Would you retype the records below exactly as they appear?
***** Information *****
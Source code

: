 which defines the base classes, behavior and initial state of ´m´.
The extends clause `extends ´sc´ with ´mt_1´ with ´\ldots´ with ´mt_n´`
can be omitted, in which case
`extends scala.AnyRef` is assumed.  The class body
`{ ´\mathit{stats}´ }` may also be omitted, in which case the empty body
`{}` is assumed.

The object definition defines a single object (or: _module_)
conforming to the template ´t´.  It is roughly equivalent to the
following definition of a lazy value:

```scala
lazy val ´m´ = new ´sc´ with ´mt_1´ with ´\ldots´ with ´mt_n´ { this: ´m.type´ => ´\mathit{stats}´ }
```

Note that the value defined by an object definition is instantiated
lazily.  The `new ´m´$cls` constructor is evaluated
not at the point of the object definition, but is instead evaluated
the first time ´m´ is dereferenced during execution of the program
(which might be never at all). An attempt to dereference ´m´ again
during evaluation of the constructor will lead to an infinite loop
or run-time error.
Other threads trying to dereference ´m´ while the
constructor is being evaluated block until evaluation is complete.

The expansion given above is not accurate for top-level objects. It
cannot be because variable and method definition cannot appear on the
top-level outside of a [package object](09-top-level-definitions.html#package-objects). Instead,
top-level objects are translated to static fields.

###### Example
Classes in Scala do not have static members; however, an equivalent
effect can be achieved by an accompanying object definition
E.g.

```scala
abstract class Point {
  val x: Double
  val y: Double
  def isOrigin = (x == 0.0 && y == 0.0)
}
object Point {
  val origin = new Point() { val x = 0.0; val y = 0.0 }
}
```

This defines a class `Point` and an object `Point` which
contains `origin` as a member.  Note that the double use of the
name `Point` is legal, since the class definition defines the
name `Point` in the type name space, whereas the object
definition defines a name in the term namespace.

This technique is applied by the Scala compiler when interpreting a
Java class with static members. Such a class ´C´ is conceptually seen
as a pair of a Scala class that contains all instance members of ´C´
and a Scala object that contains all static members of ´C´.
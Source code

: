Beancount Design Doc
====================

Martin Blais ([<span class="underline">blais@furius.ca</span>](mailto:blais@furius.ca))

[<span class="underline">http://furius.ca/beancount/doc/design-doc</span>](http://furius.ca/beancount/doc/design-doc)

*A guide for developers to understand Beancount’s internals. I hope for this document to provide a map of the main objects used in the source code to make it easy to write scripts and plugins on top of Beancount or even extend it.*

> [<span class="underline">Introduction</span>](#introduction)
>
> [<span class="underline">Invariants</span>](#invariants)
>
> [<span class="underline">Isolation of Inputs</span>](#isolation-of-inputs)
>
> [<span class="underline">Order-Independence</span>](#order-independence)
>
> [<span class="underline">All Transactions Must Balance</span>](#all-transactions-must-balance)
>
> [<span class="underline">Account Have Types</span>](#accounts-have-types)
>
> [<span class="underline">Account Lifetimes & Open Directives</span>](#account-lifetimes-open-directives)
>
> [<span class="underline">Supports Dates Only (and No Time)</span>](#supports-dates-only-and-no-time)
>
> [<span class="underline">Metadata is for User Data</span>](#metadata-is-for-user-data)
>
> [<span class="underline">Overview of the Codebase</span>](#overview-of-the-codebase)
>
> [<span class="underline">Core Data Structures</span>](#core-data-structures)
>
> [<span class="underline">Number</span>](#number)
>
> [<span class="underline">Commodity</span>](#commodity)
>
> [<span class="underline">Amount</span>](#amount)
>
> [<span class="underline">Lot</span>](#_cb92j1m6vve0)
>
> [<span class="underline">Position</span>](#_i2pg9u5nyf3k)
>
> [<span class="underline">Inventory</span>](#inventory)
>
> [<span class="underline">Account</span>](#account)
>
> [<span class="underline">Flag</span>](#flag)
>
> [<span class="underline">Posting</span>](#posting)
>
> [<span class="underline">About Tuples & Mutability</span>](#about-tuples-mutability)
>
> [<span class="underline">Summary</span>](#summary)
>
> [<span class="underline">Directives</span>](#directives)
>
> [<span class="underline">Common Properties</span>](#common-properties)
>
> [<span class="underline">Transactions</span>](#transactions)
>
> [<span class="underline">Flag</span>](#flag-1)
*****
• [Worked solution]
Source code

: which defines the base classes, behavior and initial state of ´m´.
The extends clause `extends ´sc´ with ´mt_1´ with ´\ldots´ with ´mt_n´`
can be omitted, in which case
`extends scala.AnyRef` is assumed.  The class body
`{ ´\mathit{stats}´ }` may also be omitted, in which case the empty body
`{}` is assumed.

The object definition defines a single object (or: _module_)
conforming to the template ´t´.  It is roughly equivalent to the
following definition of a lazy value:

```scala
lazy val ´m´ = new ´sc´ with ´mt_1´ with ´\ldots´ with ´mt_n´ { this: ´m.type´ => ´\mathit{stats}´ }
```

Note that the value defined by an object definition is instantiated
lazily.  The `new ´m´$cls` constructor is evaluated
not at the point of the object definition, but is instead evaluated
the first time ´m´ is dereferenced during execution of the program
(which might be never at all). An attempt to dereference ´m´ again
during evaluation of the constructor will lead to an infinite loop
or run-time error.
Other threads trying to dereference ´m´ while the
constructor is being evaluated block until evaluation is complete.

The expansion given above is not accurate for top-level objects. It
cannot be because variable and method definition cannot appear on the
top-level outside of a [package object](09-top-level-definitions.html#package-objects). Instead,
top-level objects are translated to static fields.

###### Example
Classes in Scala do not have static members; however, an equivalent
effect can be achieved by an accompanying object definition
E.g.

```scala
abstract class Point {
  val x: Double
  val y: Double
  def isOrigin = (x == 0.0 && y == 0.0)
}
object Point {
  val origin = new Point() { val x = 0.0; val y = 0.0 }
}
```

This defines a class `Point` and an object `Point` which
contains `origin` as a member.  Note that the double use of the
name `Point` is legal, since the class definition defines the
name `Point` in the type name space, whereas the object
definition defines a name in the term namespace.

This technique is applied by the Scala compiler when interpreting a
Java class with static members. Such a class ´C´ is conceptually seen
as a pair of a Scala class that contains all instance members of ´C´
and a Scala object that contains all static members of ´C´.
Source code

:Beancount Design Doc
====================

Martin Blais ([<span class="underline">blais@furius.ca</span>](mailto:blais@furius.ca))

[<span class="underline">http://furius.ca/beancount/doc/design-doc</span>](http://furius.ca/beancount/doc/design-doc)

*A guide for developers to understand Beancount’s internals. I hope for this document to provide a map of the main objects used in the source code to make it easy to write scripts and plugins on top of Beancount or even extend it.*

> [<span class="underline">Introduction</span>](#introduction)
>
> [<span class="underline">Invariants</span>](#invariants)
>
> [<span class="underline">Isolation of Inputs</span>](#isolation-of-inputs)
>
> [<span class="underline">Order-Independence</span>](#order-independence)
>
> [<span class="underline">All Transactions Must Balance</span>](#all-transactions-must-balance)
>
> [<span class="underline">Account Have Types</span>](#accounts-have-types)
>
> [<span class="underline">Account Lifetimes & Open Directives</span>](#account-lifetimes-open-directives)
>
> [<span class="underline">Supports Dates Only (and No Time)</span>](#supports-dates-only-and-no-time)
>
> [<span class="underline">Metadata is for User Data</span>](#metadata-is-for-user-data)
>
> [<span class="underline">Overview of the Codebase</span>](#overview-of-the-codebase)
>
> [<span class="underline">Core Data Structures</span>](#core-data-structures)
>
> [<span class="underline">Number</span>](#number)
>
> [<span class="underline">Commodity</span>](#commodity)
>
> [<span class="underline">Amount</span>](#amount)
>
> [<span class="underline">Lot</span>](#_cb92j1m6vve0)
>
> [<span class="underline">Position</span>](#_i2pg9u5nyf3k)
>
> [<span class="underline">Inventory</span>](#inventory)
>
> [<span class="underline">Account</span>](#account)
>
> [<span class="underline">Flag</span>](#flag)
>
> [<span class="underline">Posting</span>](#posting)
>
> [<span class="underline">About Tuples & Mutability</span>](#about-tuples-mutability)
>
> [<span class="underline">Summary</span>](#summary)
>
> [<span class="underline">Directives</span>](#directives)
>
> [<span class="underline">Common Properties</span>](#common-properties)
>
> [<span class="underline">Transactions</span>](#transactions)
>
> [<span class="underline">Flag</span>](#flag-1)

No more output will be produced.